## What is being asked
Work through the data below line by line and say how many lines hold "Loughborough"; give only the number.

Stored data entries
◇ ◇ ◇ ◇ ◇ ◇ ◇

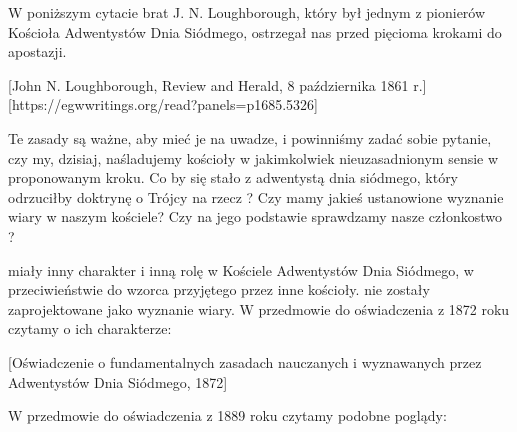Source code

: 
W poniższym cytacie brat J. N. Loughborough, który był jednym z pionierów Kościoła Adwentystów Dnia Siódmego, ostrzegał nas przed pięcioma krokami do apostazji.

[John N. Loughborough, Review and Herald, 8 października 1861 r.][https://egwwritings.org/read?panels=p1685.5326]

Te zasady są ważne, aby mieć je na uwadze, i powinniśmy zadać sobie pytanie, czy my, dzisiaj, naśladujemy kościoły w jakimkolwiek nieuzasadnionym sensie w proponowanym kroku. Co by się stało z adwentystą dnia siódmego, który odrzuciłby doktrynę o Trójcy na rzecz ? Czy mamy jakieś ustanowione wyznanie wiary w naszym kościele? Czy na jego podstawie sprawdzamy nasze członkostwo ?


 miały inny charakter i inną rolę w Kościele Adwentystów Dnia Siódmego, w przeciwieństwie do wzorca przyjętego przez inne kościoły.  nie zostały zaprojektowane jako wyznanie wiary. W przedmowie do oświadczenia z 1872 roku czytamy o ich charakterze:

[Oświadczenie o fundamentalnych zasadach nauczanych i wyznawanych przez Adwentystów Dnia Siódmego, 1872]

W przedmowie do oświadczenia z 1889 roku czytamy podobne poglądy:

◇ ◇ ◇ ◇ ◇ ◇ ◇

## Task output
2